TU QUE TANTO JÁ VOOU... 2ª parte
- obomdemossoro
- 23 de out. de 2015
- 6 min de leitura

JOSÉ WILSON DA COSTA (SABIÁ DA COSTA)
Sabiá tinha apenas 18 anos quando saiu de Mossoró com uma bolsa nas costas, pouco dinheiro e uma certeza: precisava formar seus ouvidos, era um servo dos sons. Predestinado, sentia que podia caminhar, pois tudo que tinha que viver estava logo ali, a sua frente, nos dias e noites que se seguiriam, trazendo as experiências necessárias ao seu engrandecimento como homem, espírito de Deus e profissional da percussão. Passou por Natal e João Pessoa antes de chegar a Recife. Na capital pernambucana parou mais um pouco. Tinha que sentir as forças do Maracatu, Caboclinho, Coco de Roda e Ciranda. No rico point cultural daquela terra, Sabiá fez pouso renovador até partir para Maceió e Aracajú. Em Salvador, respirou a dimensão cultural do mundo afro baiano, bebeu dos encantos da terra de Dorival Caymmi e seus fantásticos pupilos. No Rio de Janeiro somou a sua bagagem as artimanhas do samba no pé, de breque, do partido alto. O negócio de Sabiá era tocar nas praças, ruas, circos, cabarés e onde mais houvesse público. Seu mundo escolar, definitivamente, era aquele. Foram dois anos de curso incentivo até voltar para sua Mossoró. Aos vinte anos se sentia um profissional formado e experiente, capaz de enfrentar qualquer outro palco da vida. Estava decidido a fazer o mesmo roteiro, desta vez sem nada mais marcado na agenda do destino. Ele é quem iria escrever cada capítulo. Assim aconteceu desde sua nova chegada à Natal. Já no Forte dos Reis Magos, ouvido por Teresinha de Jesus, recebeu o convite para fazer com ela duas apresentações no Teatro Alberto Maranhão. Começava sua carreira artística nos grandes palcos, algo que tempos atrás parecia apenas um sonho de menino. Em Recife, conheceu Geraldo Azevedo com quem tocou em algumas oportunidades, e que o apresentou aos músicos de Alceu Valença. Daí para conhecer aquele que por oito anos foi eleito o maior percussionista do mundo pela revista americana Down Beat foi um pequeno passo: Naná Vasconcelos. “Trocamos ideias, impressões, sons e energias magistrais”, diz Sabiá.

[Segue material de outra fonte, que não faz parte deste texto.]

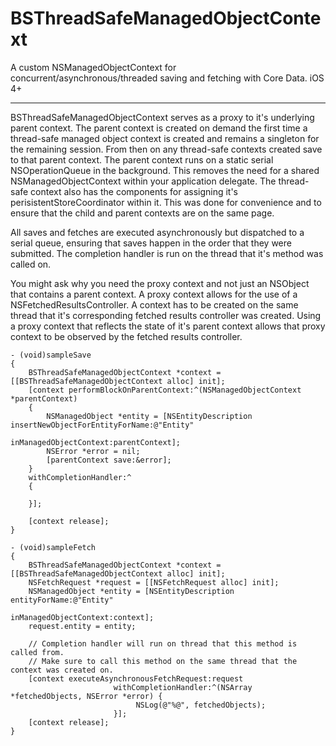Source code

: BSThreadSafeManagedObjectContext
==============================
A custom NSManagedObjectContext for concurrent/asynchronous/threaded saving and fetching with Core Data. iOS 4+
- - -
BSThreadSafeManagedObjectContext serves as a proxy to it's underlying parent context. 
The parent context is created on demand the first time a thread-safe managed object context is created and remains a singleton for the remaining session. 
From then on any thread-safe contexts created save to that parent context. 
The parent context runs on a static serial NSOperationQueue in the background. 
This removes the need for a shared NSManagedObjectContext within your application delegate.
The thread-safe context also has the components for assigning it's perisistentStoreCoordinator within it. This was done for convenience and to ensure that the child and parent contexts are on the same page.

All saves and fetches are executed asynchronously but dispatched to a serial queue, ensuring that saves happen in the order that they were submitted. The completion
handler is run on the thread that it's method was called on.

You might ask why you need the proxy context and not just an NSObject that contains a parent context.
A proxy context allows for the use of a NSFetchedResultsController.
A context has to be created on the same thread that it's corresponding fetched results controller was created.
Using a proxy context that reflects the state of it's parent context allows that proxy context to be observed by the fetched results controller.


    - (void)sampleSave
    {
        BSThreadSafeManagedObjectContext *context = [[BSThreadSafeManagedObjectContext alloc] init];
        [context performBlockOnParentContext:^(NSManagedObjectContext *parentContext)
        {
            NSManagedObject *entity = [NSEntityDescription insertNewObjectForEntityForName:@"Entity" 
                                                                    inManagedObjectContext:parentContext];
            NSError *error = nil;
            [parentContext save:&error];
        }
        withCompletionHandler:^
        {
            
        }];
    
        [context release];
    }
    
    - (void)sampleFetch
    {
        BSThreadSafeManagedObjectContext *context = [[BSThreadSafeManagedObjectContext alloc] init];
        NSFetchRequest *request = [[NSFetchRequest alloc] init];
        NSManagedObject *entity = [NSEntityDescription entityForName:@"Entity" 
                                              inManagedObjectContext:context];    
        request.entity = entity;
        
        // Completion handler will run on thread that this method is called from.
        // Make sure to call this method on the same thread that the context was created on.
        [context executeAsynchronousFetchRequest:request
                           withCompletionHandler:^(NSArray *fetchedObjects, NSError *error) {
                                NSLog(@"%@", fetchedObjects);
                           }];
        [context release];
    }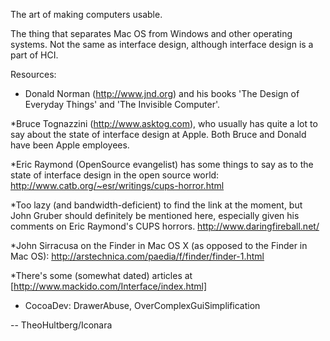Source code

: The art of making computers usable.

The thing that separates Mac OS from Windows and other operating systems. Not the same as interface design, although interface design is a part of HCI.


Resources:

 

* Donald Norman (http://www.jnd.org) and his books 'The Design of Everyday Things' and 'The Invisible Computer'. 

*Bruce Tognazzini (http://www.asktog.com), who usually has quite a lot to say about the state of interface design at Apple. Both Bruce and Donald have been Apple employees.

*Eric Raymond (OpenSource evangelist) has some things to say as to the state of interface design in the open source world: http://www.catb.org/~esr/writings/cups-horror.html

*Too lazy (and bandwidth-deficient) to find the link at the moment, but John Gruber should definitely be mentioned here, especially given his comments on Eric Raymond's CUPS horrors. http://www.daringfireball.net/

*John Sirracusa on the Finder in Mac OS X (as opposed to the Finder in Mac OS): http://arstechnica.com/paedia/f/finder/finder-1.html

*There's some (somewhat dated) articles at [http://www.mackido.com/Interface/index.html]


* CocoaDev: DrawerAbuse, OverComplexGuiSimplification



-- TheoHultberg/Iconara
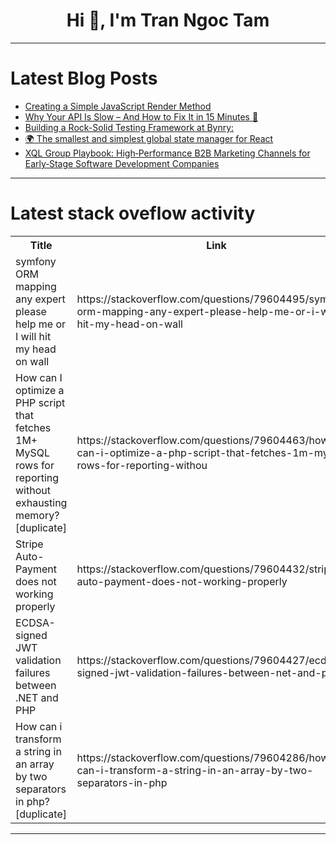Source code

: <h1 align="center">Hi 👋, I'm Tran Ngoc Tam</h1>

---

# Latest Blog Posts 
<!-- BLOG-POST-LIST:START -->
- [Creating a Simple JavaScript Render Method](https://dev.to/mohansandesh/creating-a-simple-javascript-render-method-5972)
- [Why Your API Is Slow – And How to Fix It in 15 Minutes 🚀](https://dev.to/alisamir/why-your-api-is-slow-and-how-to-fix-it-in-15-minutes-40fo)
- [Building a Rock-Solid Testing Framework at Bynry:](https://dev.to/mr_harshkumar_jha/building-a-rock-solid-testing-framework-at-bynry-4l8o)
- [🌍 The smallest and simplest global state manager for React](https://dev.to/9zemian5/the-smallest-and-simplest-global-state-manager-for-react-4h2h)
- [XQL Group Playbook: High‑Performance B2B Marketing Channels for Early‑Stage Software Development Companies](https://dev.to/danylo_fedirko_e38be56528/xql-group-playbook-high-performance-b2b-marketing-channels-for-early-stage-software-development-51nd)
<!-- BLOG-POST-LIST:END -->

---

# Latest stack oveflow activity
<table>
  <tr><th>Title</th><th>Link</th></tr>
  <!-- STACKOVERFLOW:START --><tr><td>symfony ORM mapping any expert please help me or I will hit my head on wall</td><td>https://stackoverflow.com/questions/79604495/symfony-orm-mapping-any-expert-please-help-me-or-i-will-hit-my-head-on-wall</td></tr><tr><td>How can I optimize a PHP script that fetches 1M+ MySQL rows for reporting without exhausting memory? [duplicate]</td><td>https://stackoverflow.com/questions/79604463/how-can-i-optimize-a-php-script-that-fetches-1m-mysql-rows-for-reporting-withou</td></tr><tr><td>Stripe Auto-Payment does not working properly</td><td>https://stackoverflow.com/questions/79604432/stripe-auto-payment-does-not-working-properly</td></tr><tr><td>ECDSA-signed JWT validation failures between .NET and PHP</td><td>https://stackoverflow.com/questions/79604427/ecdsa-signed-jwt-validation-failures-between-net-and-php</td></tr><tr><td>How can i transform a string in an array by two separators in php? [duplicate]</td><td>https://stackoverflow.com/questions/79604286/how-can-i-transform-a-string-in-an-array-by-two-separators-in-php</td></tr><!-- STACKOVERFLOW:END -->
</table>

---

EM SALVADOR FICOU, PARA VOAR AINDA MAIS – “Nunca vou me esquecer do dia em que retornei a Salvador. Era o Dia da Consciência Negra, sendo festejado por todas as crenças. Parecia que eu estava em outra dimensão. A efervescência dos ritmos me contagiava. Seus tambores, seu povo, dançarinos, cheiros, cores e gostos envolviam minha mente em um convite permanente para viver a alegria. Estava em êxtase”, descreve Sabiá. Sem ter onde dormir, noites e noites pulava o muro de trás da casa que abrigava os Filhos de Gandhi e, com um papelão, se protegia do chão grosso e do vento frio da capital baiana. Passava o dia rodando a cidade, desde a Praça Castro Alves, passando pelo Mercado Central, admirando a estatua de Tomé de Souza, a lagoa do Abaeté. Certa vez se ‘ariou’ e desceu do ônibus no lugar errado. Era o bairro da Liberdade, onde viu uma senhora vendendo acarajé com alguma dificuldade em receber o dinheiro e passar o troco. Sabiá então se prontificou a ajudá-la. Com ela ficou um bom tempo de sua vida, e até alugou um quartinho para não mais dormir ao relento. Enquanto vendia acarajé, Sabiá via todo dia um rapaz vendendo picolé. Ao final do dia, depois que vendia tudo, achava estranho ele pegar um taxi para voltar a sua casa. Tempos depois, conheceu e se tornou amigo daquele ‘esnobe’, que na verdade sempre foi marrento e decidido. Era nada mais, nada menos, do que aquele que hoje é conhecido pela alcunha de Carlinhos Brow. O leitor não se surpreenda. A mulher do acarajé com quem Sabiá trabalhava, simplesmente, era a mãe de Waltinho Cruz, o percussionista da banda Scorpius, que viria a se tornar Chiclete com Banana. O destino estava acomodando Sabiá a seu verdadeiro ambiente, a sua floresta de sons. Como no dia em que entrou na Fundação Pierre Verger, no Pelourinho, e ao sair esbarrou com o percussionista Djalma Correia, na época gravando o tema para o filme ‘Tenda dos Milagres’. Desta conversa, surgiu a oportunidade para Sabiá conhecer ainda mais sobre os sons e as histórias que formam a riqueza das crenças desenvolvidas na Bahia e seu mundo de personagens elevados como Logun Edé, Oxum, Oxóssi, Olodum, Exú, Xangô, Iansã e tantos outros.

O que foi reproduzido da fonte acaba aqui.